= WHAT THE TASK ASKS =
Search the data for the word "Architecture" and copy every line that contains it.

= TASK INPUTS =

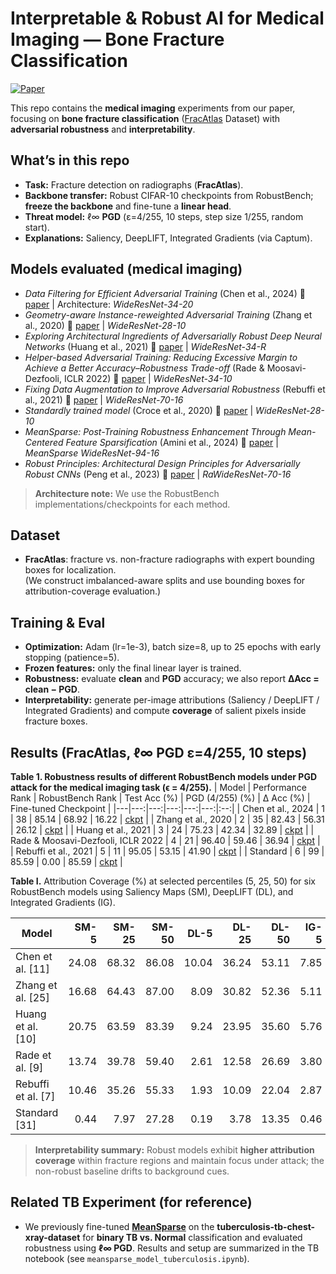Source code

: # Interpretable & Robust AI for Medical Imaging — Bone Fracture Classification

[![Paper](https://img.shields.io/badge/Paper-PDF-blue.svg)](https://drive.google.com/file/d/12FdN3W_TRrUtb1t0qB0qAq7nW5wP9mhD/view?usp=sharing)  

This repo contains the **medical imaging** experiments from our paper, focusing on **bone fracture classification** ([FracAtlas](https://www.nature.com/articles/s41597-023-02432-4) Dataset) with **adversarial robustness** and **interpretability**.

## What’s in this repo
- **Task:** Fracture detection on radiographs (**FracAtlas**).
- **Backbone transfer:** Robust CIFAR-10 checkpoints from RobustBench; **freeze the backbone** and fine-tune a **linear head**.
- **Threat model:** ℓ∞ **PGD** (ε=4/255, 10 steps, step size 1/255, random start).
- **Explanations:** Saliency, DeepLIFT, Integrated Gradients (via Captum).

## Models evaluated (medical imaging)
- *Data Filtering for Efficient Adversarial Training* (Chen et al., 2024) 📄 [paper](https://www.sciencedirect.com/science/article/pii/S0031320324001456) | Architecture: *WideResNet-34-20*
- *Geometry-aware Instance-reweighted Adversarial Training* (Zhang et al., 2020) 📄 [paper](https://arxiv.org/abs/2010.01736) | *WideResNet-28-10*
- *Exploring Architectural Ingredients of Adversarially Robust Deep Neural Networks* (Huang et al., 2021) 📄 [paper](https://arxiv.org/abs/2110.03825) | *WideResNet-34-R*
- *Helper-based Adversarial Training: Reducing Excessive Margin to Achieve a Better Accuracy–Robustness Trade-off* (Rade & Moosavi-Dezfooli, ICLR 2022) 📄 [paper](https://openreview.net/forum?id=Azh9QBQ4tR7)
| *WideResNet-34-10*
- *Fixing Data Augmentation to Improve Adversarial Robustness* (Rebuffi et al., 2021) 📄 [paper](https://arxiv.org/abs/2103.01946) | *WideResNet-70-16*
- *Standardly trained model* (Croce et al., 2020) 📄 [paper](https://arxiv.org/abs/2010.09670) | *WideResNet-28-10*
- *MeanSparse: Post-Training Robustness Enhancement Through Mean-Centered Feature Sparsification* (Amini et al., 2024) 📄 [paper](https://arxiv.org/abs/2406.05927) | *MeanSparse WideResNet-94-16*
- *Robust Principles: Architectural Design Principles for Adversarially Robust CNNs* (Peng et al., 2023) 📄 [paper](https://arxiv.org/abs/2308.16258) | *RaWideResNet-70-16*

> **Architecture note:** We use the RobustBench implementations/checkpoints for each method.

## Dataset
- **FracAtlas**: fracture vs. non-fracture radiographs with expert bounding boxes for localization.  
  (We construct imbalanced-aware splits and use bounding boxes for attribution-coverage evaluation.)

## Training & Eval
- **Optimization:** Adam (lr=1e-3), batch size=8, up to 25 epochs with early stopping (patience=5).
- **Frozen features:** only the final linear layer is trained.
- **Robustness:** evaluate **clean** and **PGD** accuracy; we also report **ΔAcc = clean − PGD**.
- **Interpretability:** generate per-image attributions (Saliency / DeepLIFT / Integrated Gradients) and compute **coverage** of salient pixels inside fracture boxes.

## Results (FracAtlas, ℓ∞ PGD ε=4/255, 10 steps)

**Table 1. Robustness results of different RobustBench models under PGD attack for the medical imaging task (ϵ = 4/255).**
| Model | Performance Rank | RobustBench Rank | Test Acc (%) | PGD (4/255) (%) | Δ Acc (%) | Fine-tuned Checkpoint |
|---|---:|---:|---:|---:|---:|:--:|
| Chen et al., 2024  | 1 | 38 | 85.14 | 68.92 | 16.22 | [ckpt](URL_OR_PATH) |
| Zhang et al., 2020 | 2 | 35 | 82.43 | 56.31 | 26.12 | [ckpt](URL_OR_PATH) |
| Huang et al., 2021 | 3 | 24 | 75.23 | 42.34 | 32.89 | [ckpt](URL_OR_PATH) |
| Rade & Moosavi-Dezfooli, ICLR 2022 | 4 | 21 | 96.40 | 59.46 | 36.94 | [ckpt](URL_OR_PATH) |
| Rebuffi et al., 2021 | 5 | 11 | 95.05 | 53.15 | 41.90 | [ckpt](https://huggingface.co/HosseinRanjbar/XAI-Bone-Fracture-Xray-Robust-Principle-Model/blob/main/best_Rebuffi2021Fixing_106_16_cutmix_ddpm.pth) |
| Standard | 6 | 99 | 85.59 | 0.00 | 85.59 | [ckpt](URL_OR_PATH) |

**Table I.** Attribution Coverage (%) at selected percentiles (5, 25, 50) for six RobustBench models using Saliency Maps (SM), DeepLIFT (DL), and Integrated Gradients (IG).

| Model | SM-5 | SM-25 | SM-50 | DL-5 | DL-25 | DL-50 | IG-5 | IG-25 | IG-50 |
|---|---:|---:|---:|---:|---:|---:|---:|---:|---:|
| Chen et al. [11]    | 24.08 | 68.32 | 86.08 | 10.04 | 36.24 | 53.11 | 7.85 | 23.14 | 37.06 |
| Zhang et al. [25]   | 16.68 | 64.43 | 87.00 | 8.09  | 30.82 | 52.36 | 5.11 | 18.83 | 30.37 |
| Huang et al. [10]   | 20.75 | 63.59 | 83.39 | 9.24  | 23.95 | 35.60 | 5.76 | 15.31 | 26.62 |
| Rade et al. [9]     | 13.74 | 39.78 | 59.40 | 2.61  | 12.58 | 26.69 | 3.80 | 16.47 | 28.91 |
| Rebuffi et al. [7]  | 10.46 | 35.26 | 55.33 | 1.93  | 10.09 | 22.04 | 2.87 | 11.71 | 22.23 |
| Standard [31]       | 0.44  | 7.97  | 27.28 | 0.19  | 3.78  | 13.35 | 0.46 | 7.17  | 24.62 |


> **Interpretability summary:** Robust models exhibit **higher attribution coverage** within fracture regions and maintain focus under attack; the non-robust baseline drifts to background cues.


## Related TB Experiment (for reference)
- We previously fine-tuned **[MeanSparse](https://github.com/SPIN-UMass/MeanSparse)** on the **tuberculosis-tb-chest-xray-dataset** for **binary TB vs. Normal** classification and evaluated robustness using **ℓ∞ PGD**. Results and setup are summarized in the TB notebook (see `meansparse_model_tuberculosis.ipynb`).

= FINISHED TASK =
- *Data Filtering for Efficient Adversarial Training* (Chen et al., 2024) 📄 [paper](https://www.sciencedirect.com/science/article/pii/S0031320324001456) | Architecture: *WideResNet-34-20*
> **Architecture note:** We use the RobustBench implementations/checkpoints for each method.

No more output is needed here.